He is frequently very opinionated and pro-South Australian. Because of this reputation and his mannerisms, he is often satirised by fellow broadcaster Jon Blake on a weekly comedy skit called Behind Closed Doors (also broadcast on FIVEaa).

One well-known incident which typified Cunningham's broadcast style took place in 1998 during the Australian Football League fixture when Port Adelaide Football Club played West Coast Eagles at Football Park (now AAMI Stadium). During the match, then-Port Adelaide ruckman Darryl Poole marked the football on the goal line, entitling him to a set shot on goal, just metres from the target. Despite this, he was positioned at a difficult angle to take the shot, and was not known as a reliable kick. When Graham Cornes expressed doubts as to whether Poole would convert his shot into a goal, Cunningham exclaimed "If Darryl Poole misses this, I'll jump into the lake" (presumably the West Lakes outside of Football Park).
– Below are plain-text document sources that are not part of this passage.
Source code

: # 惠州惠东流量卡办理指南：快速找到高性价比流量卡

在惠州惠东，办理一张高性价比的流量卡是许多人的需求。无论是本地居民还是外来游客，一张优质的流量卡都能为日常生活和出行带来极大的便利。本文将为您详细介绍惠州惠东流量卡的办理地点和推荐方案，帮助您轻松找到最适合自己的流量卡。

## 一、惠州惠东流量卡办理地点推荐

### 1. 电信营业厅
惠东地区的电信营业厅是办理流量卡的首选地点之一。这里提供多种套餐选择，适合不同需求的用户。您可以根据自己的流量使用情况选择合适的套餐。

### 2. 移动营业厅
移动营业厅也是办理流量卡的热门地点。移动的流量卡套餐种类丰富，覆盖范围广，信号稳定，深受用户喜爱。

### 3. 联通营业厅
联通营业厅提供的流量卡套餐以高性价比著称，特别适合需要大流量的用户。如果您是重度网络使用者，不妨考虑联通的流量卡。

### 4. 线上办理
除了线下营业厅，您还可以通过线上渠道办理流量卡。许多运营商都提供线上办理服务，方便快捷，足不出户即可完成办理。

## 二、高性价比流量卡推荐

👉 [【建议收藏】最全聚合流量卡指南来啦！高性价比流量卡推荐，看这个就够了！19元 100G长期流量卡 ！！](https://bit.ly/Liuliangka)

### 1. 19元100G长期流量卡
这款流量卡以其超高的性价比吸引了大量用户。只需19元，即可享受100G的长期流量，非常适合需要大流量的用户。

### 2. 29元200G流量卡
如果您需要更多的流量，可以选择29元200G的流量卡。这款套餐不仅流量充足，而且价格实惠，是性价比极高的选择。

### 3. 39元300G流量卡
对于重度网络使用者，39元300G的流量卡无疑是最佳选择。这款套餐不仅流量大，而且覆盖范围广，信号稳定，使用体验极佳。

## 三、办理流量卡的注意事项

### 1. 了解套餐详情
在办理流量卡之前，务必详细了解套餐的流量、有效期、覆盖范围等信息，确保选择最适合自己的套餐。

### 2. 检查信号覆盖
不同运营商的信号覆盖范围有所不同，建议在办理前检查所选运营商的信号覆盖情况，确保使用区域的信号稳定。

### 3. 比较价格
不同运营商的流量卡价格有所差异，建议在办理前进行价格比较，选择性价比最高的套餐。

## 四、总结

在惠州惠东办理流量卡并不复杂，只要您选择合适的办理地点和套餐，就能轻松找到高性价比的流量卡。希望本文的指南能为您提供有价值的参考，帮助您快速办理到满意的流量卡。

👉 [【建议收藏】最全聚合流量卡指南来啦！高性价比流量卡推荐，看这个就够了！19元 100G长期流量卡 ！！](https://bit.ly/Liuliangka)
Poole subsequently missed his shot, but despite every attempt during and after the match to make him act on his pledge, Cunningham refused, claiming it to be a "figure of speech".[citation needed]

In March 2009 Cunnigham joined former Australian basketball legend Phil Smyth to host an internet sports show KG and the General on australialivetv.com.[3] Cunningham and other sporting personalities lost money owed when australialivetv.com collapsed in December 2010.[4]

Cunningham currently presents Dead Set Legends on Adelaide's Triple M with Andrew Jarman.